Cofactor characterization with HPLC

Reactions containing 0.4 mg of enzyme and 30 mM KOH in a total volume of 100 μl were allowed to incubate for 10 min at room temperature. The protein was denatured by the addition of 10% TFA until a visible precipitate was formed. The solution was centrifuged for 3 min (16,000g), and the resulting supernatant was filtered through a 0.45-μM membrane filter.
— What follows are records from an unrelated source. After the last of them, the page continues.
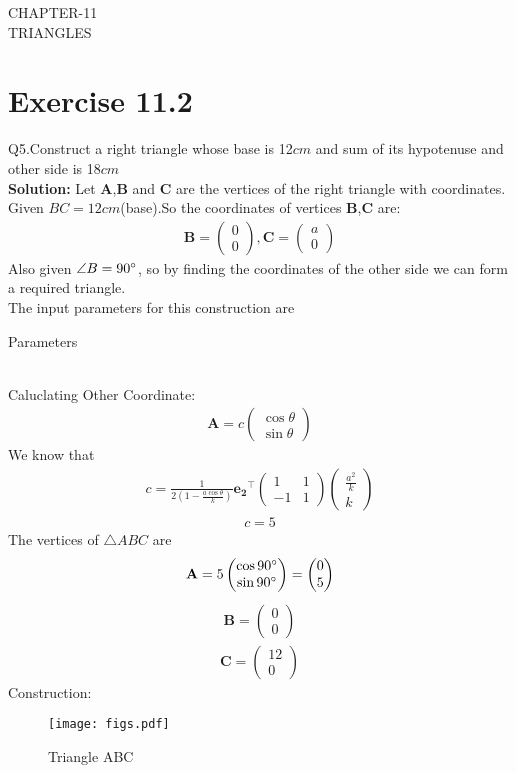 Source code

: \documentclass{article}
\newcommand{\myvec}[1]{\ensuremath{\begin{pmatrix}#1\end{pmatrix}}}
\let\vec\mathbf
\begin{document}
\begin{center}
        \textbf\large{CHAPTER-11 \\ TRIANGLES}
\end{center}
\section{Exercise 11.2}
Q5.Construct a right triangle whose base is 12$cm$ and sum of its hypotenuse and other side is 18$cm$ \\
\textbf{Solution:}
Let $\vec{A}$,$\vec{B}$ and $\vec{C}$ are the vertices of the right triangle with coordinates.
Given $BC=12cm$(base).So the coordinates of vertices $\vec{B}$,$\vec{C}$ are:
\begin{align}
{
\vec{B} =\myvec{0\\0},\vec{C} =\myvec{a\\0}
}
\end{align}
Also given $\angle{B}=90\degree$, so by finding the coordinates of the other side we can form a required triangle. \\
 The input parameters for this construction are
 \begin{table}[h]
   \centering
   
   \caption{Parameters}
   \label{tab:Table1}
\end{table}\\
Caluclating Other Coordinate:
  \begin{align}
	  \vec{A} = c\myvec{\cos{\theta} \\ \sin{\theta}}
   \end{align}
We know that\\
\begin{align}  
	c = \frac{1}{2(1-\frac{a\cos{\theta}}{k})}\vec{e_2}^{\top}\myvec{1 & 1\\-1 & 1}\myvec{\frac{a^2}{k}\\k}
     \end{align}
  \begin{align}
	  c = 5
  \end{align}  
The vertices of $\triangle ABC$ are \\
\begin{align}
\vec{A} = 5\myvec{\cos 90\degree\\\sin 90\degree}
  = \myvec{0\\5}
\end{align}
\begin{align}
 \vec{B} = \myvec{0\\0}
\end{align}
\begin{align}
 \vec{C} = \myvec{12\\0}
 \end{align}        
Construction: 
\begin{figure}[h]
 \begin{center}
  \texttt{[image: figs.pdf]}
 \end{center}
 \caption{Triangle ABC}
 \label{fig:Fig1}
\end{figure}
\end{document}
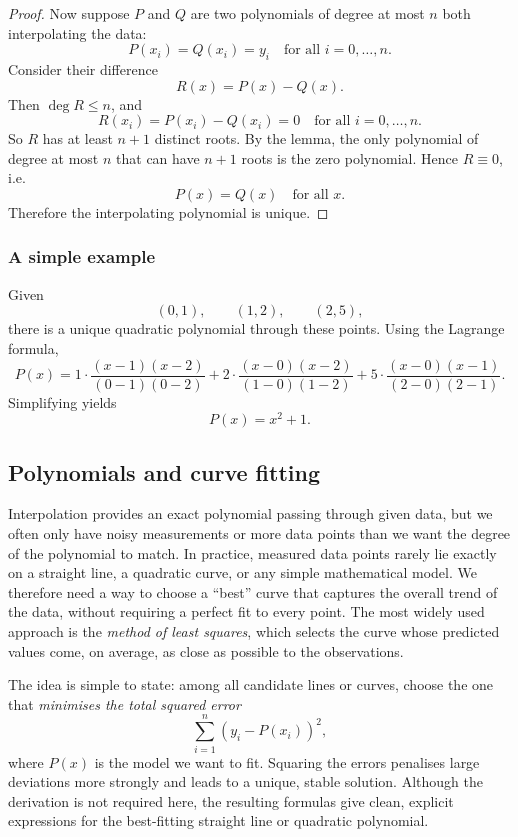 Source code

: \begin{proof}
\medskip
Now suppose $P$ and $Q$ are two polynomials of degree at most $n$ both
interpolating the data:
\[
P(x_i)=Q(x_i)=y_i \quad \text{for all } i=0,\dots,n.
\]
Consider their difference
\[
R(x)=P(x)-Q(x).
\]
Then $\deg R\le n$, and
\[
R(x_i)=P(x_i)-Q(x_i)=0 \quad \text{for all } i=0,\dots,n.
\]
So $R$ has at least $n\!+\!1$ distinct roots.  
By the lemma, the only polynomial of degree at most $n$ that can have
$n\!+\!1$ roots is the zero polynomial.  Hence $R\equiv 0$, i.e.
\[
P(x)=Q(x)\quad\text{for all }x.
\]
Therefore the interpolating polynomial is unique.
\end{proof}
\subsubsection*{A simple example}

Given
\[
(0,1),\qquad (1,2),\qquad (2,5),
\]
there is a unique quadratic polynomial through these points.  Using the
Lagrange formula,
\[
P(x)=1\cdot \frac{(x-1)(x-2)}{(0-1)(0-2)}
      +2\cdot \frac{(x-0)(x-2)}{(1-0)(1-2)}
      +5\cdot \frac{(x-0)(x-1)}{(2-0)(2-1)}.
\]
Simplifying yields
\[
P(x)=x^2+1.
\]

\subsection{Polynomials and curve fitting}

Interpolation provides an exact polynomial passing through given data,
but  we often only have noisy measurements or more data points
than we want the degree of the polynomial to match.  
In practice, measured data points rarely lie exactly on a straight line, a
quadratic curve, or any simple mathematical model.  We therefore need a way
to choose a ``best'' curve that captures the overall trend of the data,
without requiring a perfect fit to every point.  The most widely used
approach is the \emph{method of least squares}, which selects the curve
whose predicted values come, on average, as close as possible to the
observations.

The idea is simple to state: among all candidate lines or curves, choose the
one that \emph{minimises the total squared error}
\[
\sum_{i=1}^n (y_i - P(x_i))^2,
\]
where $P(x)$ is the model we want to fit.  Squaring the errors penalises
large deviations more strongly and leads to a unique, stable solution.
Although the derivation is not required here, the resulting formulas give
clean, explicit expressions for the best-fitting straight line or quadratic
polynomial.

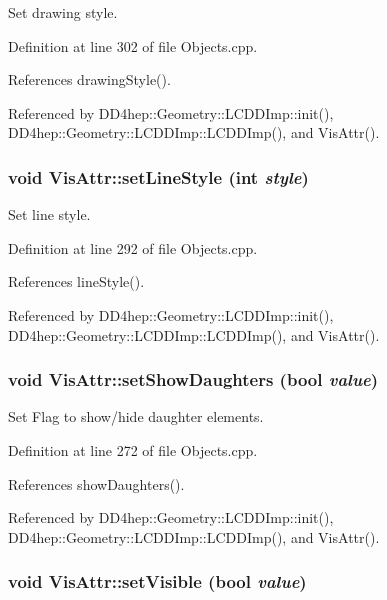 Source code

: Set drawing style. 

Definition at line 302 of file Objects.cpp.

References drawingStyle().

Referenced by DD4hep::Geometry::LCDDImp::init(), DD4hep::Geometry::LCDDImp::LCDDImp(), and VisAttr().\hypertarget{class_d_d4hep_1_1_geometry_1_1_vis_attr_ad86fa3158adc9cb58bdf7d72da8f1eee}{
\subsubsection[{setLineStyle}]{\setlength{\rightskip}{0pt plus 5cm}void VisAttr::setLineStyle (int {\em style})}}
\label{class_d_d4hep_1_1_geometry_1_1_vis_attr_ad86fa3158adc9cb58bdf7d72da8f1eee}


Set line style. 

Definition at line 292 of file Objects.cpp.

References lineStyle().

Referenced by DD4hep::Geometry::LCDDImp::init(), DD4hep::Geometry::LCDDImp::LCDDImp(), and VisAttr().\hypertarget{class_d_d4hep_1_1_geometry_1_1_vis_attr_af29f0854b9e6866b31830dd673f92df8}{
\subsubsection[{setShowDaughters}]{\setlength{\rightskip}{0pt plus 5cm}void VisAttr::setShowDaughters (bool {\em value})}}
\label{class_d_d4hep_1_1_geometry_1_1_vis_attr_af29f0854b9e6866b31830dd673f92df8}


Set Flag to show/hide daughter elements. 

Definition at line 272 of file Objects.cpp.

References showDaughters().

Referenced by DD4hep::Geometry::LCDDImp::init(), DD4hep::Geometry::LCDDImp::LCDDImp(), and VisAttr().\hypertarget{class_d_d4hep_1_1_geometry_1_1_vis_attr_a499e3e8252f4abd62be3a3be521f10b4}{
\subsubsection[{setVisible}]{\setlength{\rightskip}{0pt plus 5cm}void VisAttr::setVisible (bool {\em value})}}
\label{class_d_d4hep_1_1_geometry_1_1_vis_attr_a499e3e8252f4abd62be3a3be521f10b4}


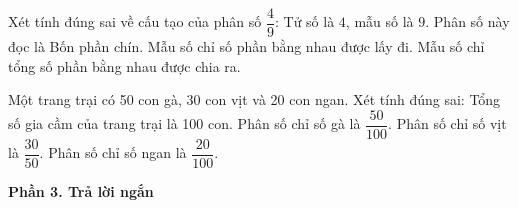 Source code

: \begin{ex} %
Xét tính đúng sai về cấu tạo của phân số $\dfrac{4}{9}$:
\choiceTF
{\True Tử số là $4$, mẫu số là $9$.}
{\True Phân số này đọc là Bốn phần chín.}
{Mẫu số chỉ số phần bằng nhau được lấy đi.}
{\True Mẫu số chỉ tổng số phần bằng nhau được chia ra.}
\end{ex}

\begin{ex} %
Một trang trại có 50 con gà, 30 con vịt và 20 con ngan. Xét tính đúng sai:
\choiceTF
{\True Tổng số gia cầm của trang trại là 100 con.}
{\True Phân số chỉ số gà là $\dfrac{50}{100}$.}
{Phân số chỉ số vịt là $\dfrac{30}{50}$.}
{\True Phân số chỉ số ngan là $\dfrac{20}{100}$.}
\end{ex}

\textbf{Phần 3. Trả lời ngắn}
Visualization of the cofactor content was performed using a HPLC 2-step isocratic method with a Luna C₁₈ (250 by 4.6 mm) column (Phenomenex) (16): 0 to 5 min 0.8 ml/min 100% buffer A (0.06% TFA), 5 to 17 min 0.8 ml/min 97% buffer A and 3% buffer B (100% Methanol). Eluent was monitored at 305 nm using Shimadzu Lab Solutions software since that minimizes the background while showcasing clear and separated peaks of PLP and pyruvate–PLP adduct (16). Based on the retention time, coinjection of authentic compounds, UV-visible spectra, and verification in a previous study, the peak with the retention time of around 9.5 to 11.5 min was assigned as pyruvate–PLP (16). In the case of cofactor extraction from IlvE proteins, the coinjection of authentic compounds as well as the UV-visible spectra determined that the first peak eluted is PLP while the second is PMP (Fig. S3).

Alr activity assay

Racemization of D-alanine to L-alanine by the purified protein was assayed by modifying a previously described protocol (46). Briefly, the assay mixture contained 50 mM glycine (pH 9), 1.2 mM NAD⁺, 20 mM D-alanine, 0.1 unit Bacillus subtilis L-alanine dehydrogenase (Sigma-Aldrich), and approximately 0.4 μg of Alr in a total volume of 105 μl. Reduction of NAD+ was monitored by the increase in absorbance at 340 nm. The extinction coefficient for NADH in 50 mM glycine (pH 9.0) was determined in the previous publication (16) (ε = 4000 absorbance units [AU] M⁻¹ cm⁻¹) and used to calculate the rate of L-alanine production. Reactions were performed at room temperature, and the specific activities are reported as μmol alanine per min per mg.

Data availability

The data that support the findings of this study are within the manuscript or in the supplementary material of this article, and additional information is available upon request from the authors.

Supporting information

This article contains supporting information (1).

Conflict of interest

The authors declare that they have no conflicts of interest with the contents of this article.

Acknowledgments

The authors thank Michael Paxhia and Jorge Escalante-Semerena for helpful discussions.

Author contributions

W. S., A. J. B., and D. M. D. investigation; W. S. formal analysis; W. S. validation; W. S., A. J. B., and D. M. D. methodology; W. S., A. J. B., and D. M. D. writing-review and editing; W. S. and D. M. D. visualization; A. J. B. and D. M. D. conceptualization; A. J. B. and D. M. D. writing-review and editing; D. M. D. resources; D. M. D. project administration; D. M. D. funding acquisition; D. M. D. supervision.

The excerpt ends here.